(PROVIDED INFORMATION begins)

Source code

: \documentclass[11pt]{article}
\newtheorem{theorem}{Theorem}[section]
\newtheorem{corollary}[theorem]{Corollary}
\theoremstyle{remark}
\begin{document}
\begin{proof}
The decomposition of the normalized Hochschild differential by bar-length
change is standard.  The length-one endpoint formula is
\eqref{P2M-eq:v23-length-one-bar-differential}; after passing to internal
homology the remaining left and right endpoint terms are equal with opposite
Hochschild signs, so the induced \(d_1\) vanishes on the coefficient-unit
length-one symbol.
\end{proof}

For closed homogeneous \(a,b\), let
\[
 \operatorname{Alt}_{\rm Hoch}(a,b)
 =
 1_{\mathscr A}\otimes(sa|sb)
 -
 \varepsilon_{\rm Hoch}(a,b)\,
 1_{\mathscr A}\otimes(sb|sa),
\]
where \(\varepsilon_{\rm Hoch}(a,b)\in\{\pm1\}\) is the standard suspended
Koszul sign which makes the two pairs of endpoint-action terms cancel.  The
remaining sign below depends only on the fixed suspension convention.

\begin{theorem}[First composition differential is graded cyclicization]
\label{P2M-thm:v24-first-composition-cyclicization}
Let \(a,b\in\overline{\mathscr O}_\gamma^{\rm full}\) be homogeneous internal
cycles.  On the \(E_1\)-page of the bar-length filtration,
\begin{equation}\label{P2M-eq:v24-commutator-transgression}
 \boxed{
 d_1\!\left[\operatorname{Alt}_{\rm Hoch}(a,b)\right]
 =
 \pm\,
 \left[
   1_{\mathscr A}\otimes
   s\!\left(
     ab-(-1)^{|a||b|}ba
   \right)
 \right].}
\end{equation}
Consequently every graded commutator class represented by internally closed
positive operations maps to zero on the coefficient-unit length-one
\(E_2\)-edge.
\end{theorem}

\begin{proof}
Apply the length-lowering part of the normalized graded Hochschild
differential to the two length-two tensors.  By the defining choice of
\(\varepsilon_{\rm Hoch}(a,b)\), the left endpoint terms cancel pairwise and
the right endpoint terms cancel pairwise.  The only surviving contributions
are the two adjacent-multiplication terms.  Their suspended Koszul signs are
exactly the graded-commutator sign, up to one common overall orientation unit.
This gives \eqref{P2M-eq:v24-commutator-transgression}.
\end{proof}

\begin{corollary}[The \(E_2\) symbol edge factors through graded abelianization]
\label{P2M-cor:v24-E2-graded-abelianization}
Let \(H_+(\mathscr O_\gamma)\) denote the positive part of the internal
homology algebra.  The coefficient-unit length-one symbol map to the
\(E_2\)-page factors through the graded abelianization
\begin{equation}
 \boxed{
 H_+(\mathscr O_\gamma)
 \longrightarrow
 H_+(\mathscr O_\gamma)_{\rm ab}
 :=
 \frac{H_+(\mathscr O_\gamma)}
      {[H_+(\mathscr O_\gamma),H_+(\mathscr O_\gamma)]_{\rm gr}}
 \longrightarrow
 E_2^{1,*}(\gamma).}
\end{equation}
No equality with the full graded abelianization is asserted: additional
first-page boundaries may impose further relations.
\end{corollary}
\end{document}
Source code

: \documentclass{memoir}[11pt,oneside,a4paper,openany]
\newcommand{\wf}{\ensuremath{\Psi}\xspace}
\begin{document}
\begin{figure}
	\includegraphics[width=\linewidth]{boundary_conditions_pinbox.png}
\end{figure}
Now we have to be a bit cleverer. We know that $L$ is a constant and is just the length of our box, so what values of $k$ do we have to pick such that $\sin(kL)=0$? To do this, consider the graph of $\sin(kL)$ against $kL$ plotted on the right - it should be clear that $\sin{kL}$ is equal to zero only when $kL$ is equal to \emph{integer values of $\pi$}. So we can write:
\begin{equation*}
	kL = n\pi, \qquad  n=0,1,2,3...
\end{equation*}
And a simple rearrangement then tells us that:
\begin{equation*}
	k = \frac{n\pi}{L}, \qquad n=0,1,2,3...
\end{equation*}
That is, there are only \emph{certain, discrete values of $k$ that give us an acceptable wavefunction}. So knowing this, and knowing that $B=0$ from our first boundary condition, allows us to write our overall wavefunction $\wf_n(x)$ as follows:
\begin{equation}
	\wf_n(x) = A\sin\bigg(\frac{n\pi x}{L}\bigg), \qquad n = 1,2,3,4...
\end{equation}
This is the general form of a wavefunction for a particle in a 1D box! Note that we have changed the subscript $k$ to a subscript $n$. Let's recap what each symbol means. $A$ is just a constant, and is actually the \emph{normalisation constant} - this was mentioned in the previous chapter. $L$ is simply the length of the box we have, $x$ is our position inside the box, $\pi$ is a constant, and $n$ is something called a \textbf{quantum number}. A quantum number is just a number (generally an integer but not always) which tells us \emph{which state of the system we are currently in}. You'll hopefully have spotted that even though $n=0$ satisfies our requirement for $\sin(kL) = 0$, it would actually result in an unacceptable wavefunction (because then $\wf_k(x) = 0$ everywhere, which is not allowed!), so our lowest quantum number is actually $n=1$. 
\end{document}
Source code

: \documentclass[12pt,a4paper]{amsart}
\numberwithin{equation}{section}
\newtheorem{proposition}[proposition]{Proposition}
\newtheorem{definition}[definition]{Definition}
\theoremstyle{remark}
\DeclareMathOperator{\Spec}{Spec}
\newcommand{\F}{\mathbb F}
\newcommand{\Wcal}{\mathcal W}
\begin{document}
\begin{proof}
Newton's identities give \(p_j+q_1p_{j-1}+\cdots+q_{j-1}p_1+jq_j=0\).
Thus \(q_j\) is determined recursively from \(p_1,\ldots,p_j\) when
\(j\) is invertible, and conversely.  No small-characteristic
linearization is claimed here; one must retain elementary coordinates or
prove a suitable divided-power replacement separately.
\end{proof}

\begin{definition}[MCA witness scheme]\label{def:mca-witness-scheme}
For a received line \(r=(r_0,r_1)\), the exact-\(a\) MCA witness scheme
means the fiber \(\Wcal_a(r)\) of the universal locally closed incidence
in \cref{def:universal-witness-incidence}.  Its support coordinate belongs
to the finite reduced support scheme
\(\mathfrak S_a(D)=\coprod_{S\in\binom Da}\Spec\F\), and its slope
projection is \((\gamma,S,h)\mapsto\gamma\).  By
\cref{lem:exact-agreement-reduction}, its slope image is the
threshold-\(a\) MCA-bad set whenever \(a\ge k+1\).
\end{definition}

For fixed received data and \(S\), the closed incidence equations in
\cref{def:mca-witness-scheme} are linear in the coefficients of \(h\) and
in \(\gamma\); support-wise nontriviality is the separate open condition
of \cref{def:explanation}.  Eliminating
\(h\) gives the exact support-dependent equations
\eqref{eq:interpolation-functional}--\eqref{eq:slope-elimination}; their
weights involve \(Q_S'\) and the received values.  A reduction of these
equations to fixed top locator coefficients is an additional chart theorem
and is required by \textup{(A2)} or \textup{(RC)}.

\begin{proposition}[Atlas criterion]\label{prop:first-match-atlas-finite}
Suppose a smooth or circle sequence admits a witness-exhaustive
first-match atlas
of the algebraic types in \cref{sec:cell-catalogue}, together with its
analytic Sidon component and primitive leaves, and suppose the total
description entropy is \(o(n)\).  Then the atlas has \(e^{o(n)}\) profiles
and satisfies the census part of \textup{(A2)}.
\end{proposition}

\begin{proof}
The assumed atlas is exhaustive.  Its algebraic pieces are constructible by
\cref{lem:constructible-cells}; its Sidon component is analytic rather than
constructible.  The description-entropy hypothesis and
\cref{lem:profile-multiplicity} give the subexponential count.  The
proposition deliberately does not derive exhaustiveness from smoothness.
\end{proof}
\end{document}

(PROVIDED INFORMATION ends)

**ACTIVITY:** From the entries, report every line in which the string "definition" occurs.

**ANSWER SECTION:**
\newtheorem{definition}[definition]{Definition}
\begin{definition}[MCA witness scheme]\label{def:mca-witness-scheme}
\end{definition}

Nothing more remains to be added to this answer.